Along with Michael Callahan, MD, Children’s director of CT imaging, Strauss is a member of the steering committee of the Alliance for Radiation Protection in Pediatric Imaging, an international organization dedicated to educating medical professionals and parents about the potential risks associated with CT scans in children. Together they’re leading an effort within Children’s Radiology Department to reduce the amount of radiation used for CT scans, and to reduce the overall number of CT scans given to kids. For instance, in some clinical situations, ultrasound or MRI examinations—both of which do not use ionizing radiation—can be as accurate as CT scans, but the appropriateness of their use depends on each patient’s needs and the problem being examined.
When a CT scan is the best option for obtaining a clear diagnosis, radiologists at Children’s use the smallest radiation dose that produces images of diagnostic quality. In order to obtain these images in the safest environment for children, Strauss says Children’s adjusts the operating parameters of its CT machines to pediatric settings, which reduces the amount of ionizing radiation administered.
Though confident in Children’s efforts to lower potential risk of radiation damage to children, Strauss and Callahan continue to work through the Alliance to encourage other health care providers to properly adjust the radiation doses in CT scans of their pediatric patients. “The ultimate goal is to ensure that all pediatric patients receive CT examinations that are appropriately tailored to the size of the child,” Strauss says.

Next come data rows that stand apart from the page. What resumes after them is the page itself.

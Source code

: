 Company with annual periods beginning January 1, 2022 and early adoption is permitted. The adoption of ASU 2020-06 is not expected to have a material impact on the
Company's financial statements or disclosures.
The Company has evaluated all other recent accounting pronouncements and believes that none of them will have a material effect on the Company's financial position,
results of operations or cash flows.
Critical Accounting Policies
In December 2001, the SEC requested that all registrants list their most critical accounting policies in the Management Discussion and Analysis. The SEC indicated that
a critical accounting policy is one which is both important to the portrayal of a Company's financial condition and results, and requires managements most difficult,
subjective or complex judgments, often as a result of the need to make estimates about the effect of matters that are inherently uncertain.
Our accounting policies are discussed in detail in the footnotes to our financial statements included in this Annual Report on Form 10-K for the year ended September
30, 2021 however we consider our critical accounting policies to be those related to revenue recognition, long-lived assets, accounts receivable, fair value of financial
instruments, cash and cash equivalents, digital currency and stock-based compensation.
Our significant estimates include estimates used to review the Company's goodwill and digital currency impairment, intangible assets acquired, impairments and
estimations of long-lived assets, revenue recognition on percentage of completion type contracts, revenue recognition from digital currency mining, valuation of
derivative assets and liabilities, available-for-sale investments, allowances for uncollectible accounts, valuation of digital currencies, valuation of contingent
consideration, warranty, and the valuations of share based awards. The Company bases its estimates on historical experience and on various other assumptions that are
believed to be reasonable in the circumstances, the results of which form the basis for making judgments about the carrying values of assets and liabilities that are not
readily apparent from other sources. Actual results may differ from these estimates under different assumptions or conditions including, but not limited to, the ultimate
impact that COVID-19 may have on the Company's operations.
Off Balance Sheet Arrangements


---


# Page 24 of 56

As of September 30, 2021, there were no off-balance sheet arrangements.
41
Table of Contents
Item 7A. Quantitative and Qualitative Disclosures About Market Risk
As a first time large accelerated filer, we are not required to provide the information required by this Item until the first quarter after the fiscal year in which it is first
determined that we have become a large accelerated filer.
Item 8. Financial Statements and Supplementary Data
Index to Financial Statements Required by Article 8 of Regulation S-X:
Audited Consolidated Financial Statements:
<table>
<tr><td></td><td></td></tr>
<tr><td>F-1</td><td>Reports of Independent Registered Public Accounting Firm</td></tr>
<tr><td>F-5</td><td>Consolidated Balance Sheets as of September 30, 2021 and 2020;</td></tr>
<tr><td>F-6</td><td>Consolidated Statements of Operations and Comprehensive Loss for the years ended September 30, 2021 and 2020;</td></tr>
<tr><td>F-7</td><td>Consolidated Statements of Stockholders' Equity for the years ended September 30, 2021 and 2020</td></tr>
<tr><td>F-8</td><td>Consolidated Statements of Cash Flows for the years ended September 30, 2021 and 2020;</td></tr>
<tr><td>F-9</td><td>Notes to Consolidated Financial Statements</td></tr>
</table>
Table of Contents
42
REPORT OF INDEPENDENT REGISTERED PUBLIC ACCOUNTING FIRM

To help parents understand risk and spread factual information about pediatric imaging, Strauss encourages parents to talk to their pediatrician if it’s recommended their child has certain scans done. “Parents should ask questions of their primary care physicians if they have concerns,” he says. “They should feel empowered to discuss possible alternative tests that do not involve ionizing radiation if they feel it’s in their child’s best interests.”